Description of the task: Report back every line from the entries below in which the word "approvals" occurs.

Entries supplied:
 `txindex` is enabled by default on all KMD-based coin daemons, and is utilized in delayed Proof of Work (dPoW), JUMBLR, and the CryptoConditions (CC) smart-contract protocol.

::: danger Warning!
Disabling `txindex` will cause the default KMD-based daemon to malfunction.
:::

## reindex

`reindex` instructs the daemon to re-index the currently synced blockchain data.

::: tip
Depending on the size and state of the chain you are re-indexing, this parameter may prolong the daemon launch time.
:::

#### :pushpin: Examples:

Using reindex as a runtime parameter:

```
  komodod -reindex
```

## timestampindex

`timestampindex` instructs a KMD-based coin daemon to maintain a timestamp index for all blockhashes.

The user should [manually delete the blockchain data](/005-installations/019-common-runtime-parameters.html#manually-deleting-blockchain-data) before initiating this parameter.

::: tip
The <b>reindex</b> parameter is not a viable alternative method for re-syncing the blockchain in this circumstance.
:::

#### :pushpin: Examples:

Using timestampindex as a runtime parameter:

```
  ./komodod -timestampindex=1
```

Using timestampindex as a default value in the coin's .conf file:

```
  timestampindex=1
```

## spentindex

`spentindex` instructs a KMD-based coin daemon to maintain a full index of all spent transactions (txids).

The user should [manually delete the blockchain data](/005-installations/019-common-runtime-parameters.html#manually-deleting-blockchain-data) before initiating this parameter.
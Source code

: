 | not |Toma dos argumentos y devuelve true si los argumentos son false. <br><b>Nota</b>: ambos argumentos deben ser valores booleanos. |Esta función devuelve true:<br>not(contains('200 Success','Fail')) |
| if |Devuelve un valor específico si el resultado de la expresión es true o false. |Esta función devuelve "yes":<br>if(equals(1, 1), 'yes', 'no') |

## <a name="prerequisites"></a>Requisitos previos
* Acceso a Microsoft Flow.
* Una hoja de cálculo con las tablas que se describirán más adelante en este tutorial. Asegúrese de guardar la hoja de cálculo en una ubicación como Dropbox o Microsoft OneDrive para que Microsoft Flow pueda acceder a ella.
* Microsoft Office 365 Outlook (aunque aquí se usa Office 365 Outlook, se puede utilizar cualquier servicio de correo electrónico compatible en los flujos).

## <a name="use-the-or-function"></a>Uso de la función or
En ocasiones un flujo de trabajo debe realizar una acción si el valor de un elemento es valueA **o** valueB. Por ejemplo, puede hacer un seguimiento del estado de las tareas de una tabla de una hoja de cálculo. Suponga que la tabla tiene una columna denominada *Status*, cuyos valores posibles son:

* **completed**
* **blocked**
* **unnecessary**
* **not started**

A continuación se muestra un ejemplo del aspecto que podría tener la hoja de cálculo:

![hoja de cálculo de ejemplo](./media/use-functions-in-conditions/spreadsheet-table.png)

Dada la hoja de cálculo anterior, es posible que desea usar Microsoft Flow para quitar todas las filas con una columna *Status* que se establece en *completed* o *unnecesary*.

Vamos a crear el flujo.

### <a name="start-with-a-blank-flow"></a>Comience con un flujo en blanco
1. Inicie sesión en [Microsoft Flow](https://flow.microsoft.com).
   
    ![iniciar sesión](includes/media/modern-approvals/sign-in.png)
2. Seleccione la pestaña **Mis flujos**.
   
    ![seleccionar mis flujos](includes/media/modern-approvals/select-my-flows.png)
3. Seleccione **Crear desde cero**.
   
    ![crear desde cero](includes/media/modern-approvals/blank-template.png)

Response to the exercise:
    ![iniciar sesión](includes/media/modern-approvals/sign-in.png)
    ![seleccionar mis flujos](includes/media/modern-approvals/select-my-flows.png)
    ![crear desde cero](includes/media/modern-approvals/blank-template.png)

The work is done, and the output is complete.